Esta película, que ha concitado elogios y ácidas críticas casi en la misma proporción, amplificadas ulteriormente por la revelación de afirmaciones de impronta racista de su  protagonista, la actriz trans española Karla Sofía Gascón, es un potente cuadro testimonial que abreva de la ficción, pero también de una realidad cruda que impacta desde hace décadas a México: el narcotráfico a gran escala. Asimismo, la película ha generado una auténtica ola de indignación en los mexicanos y en su propio gobierno, que consideran que esta historia presenta una imagen distorsionada del país que para nada se compadece con la realidad.

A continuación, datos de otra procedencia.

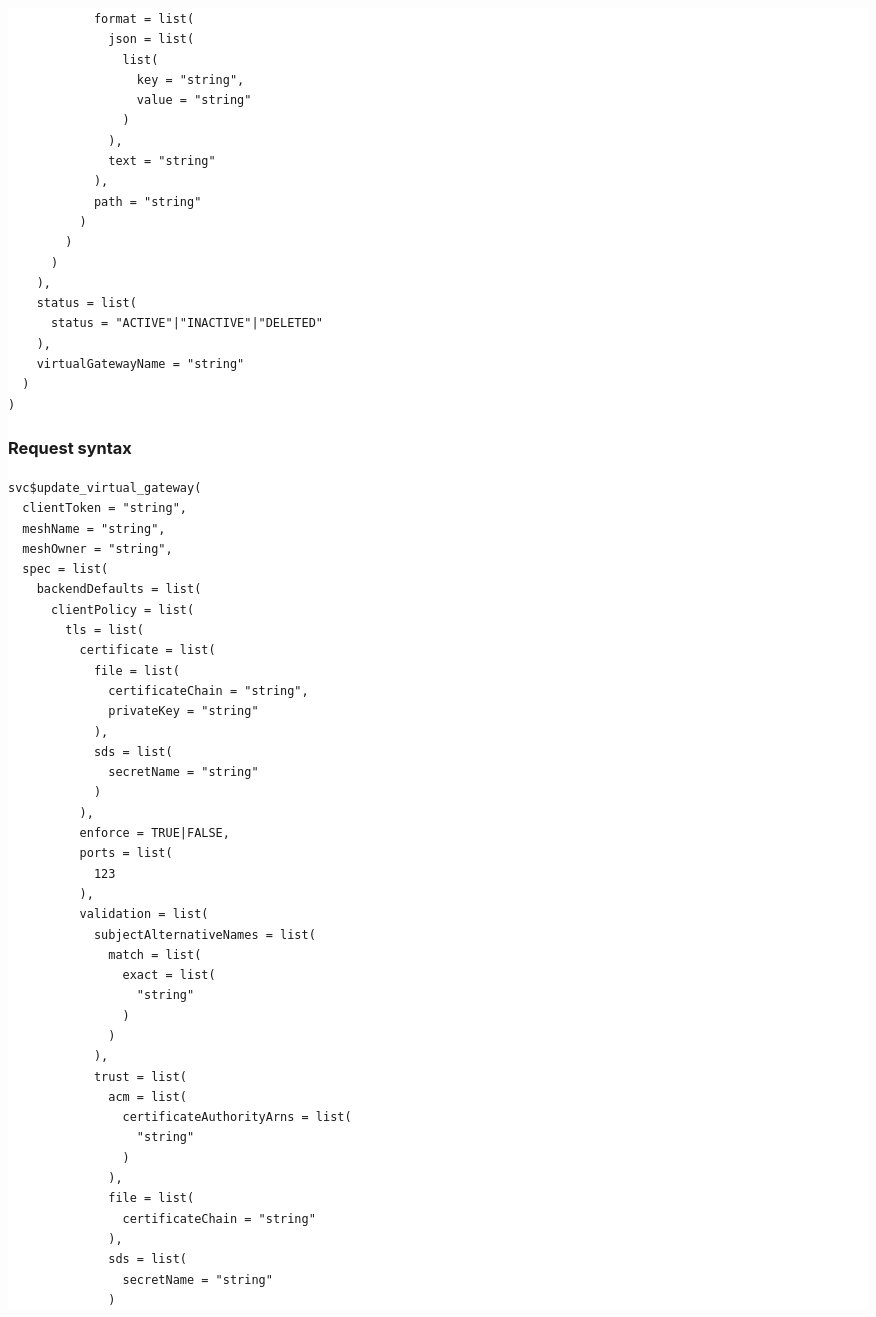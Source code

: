                 format = list(
                  json = list(
                    list(
                      key = "string",
                      value = "string"
                    )
                  ),
                  text = "string"
                ),
                path = "string"
              )
            )
          )
        ),
        status = list(
          status = "ACTIVE"|"INACTIVE"|"DELETED"
        ),
        virtualGatewayName = "string"
      )
    )

### Request syntax

    svc$update_virtual_gateway(
      clientToken = "string",
      meshName = "string",
      meshOwner = "string",
      spec = list(
        backendDefaults = list(
          clientPolicy = list(
            tls = list(
              certificate = list(
                file = list(
                  certificateChain = "string",
                  privateKey = "string"
                ),
                sds = list(
                  secretName = "string"
                )
              ),
              enforce = TRUE|FALSE,
              ports = list(
                123
              ),
              validation = list(
                subjectAlternativeNames = list(
                  match = list(
                    exact = list(
                      "string"
                    )
                  )
                ),
                trust = list(
                  acm = list(
                    certificateAuthorityArns = list(
                      "string"
                    )
                  ),
                  file = list(
                    certificateChain = "string"
                  ),
                  sds = list(
                    secretName = "string"
                  )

Obviamente, este problema que tiene una dimensión social en un país donde abundan los poderosos cárteles y las organizaciones mafiosas, es recurrente desde hace décadas y se ha transformado en un auténtico tormento para la población y también para los gobiernos y la clase política, que no parece estar exenta de ser infiltrada por estas organizaciones criminales.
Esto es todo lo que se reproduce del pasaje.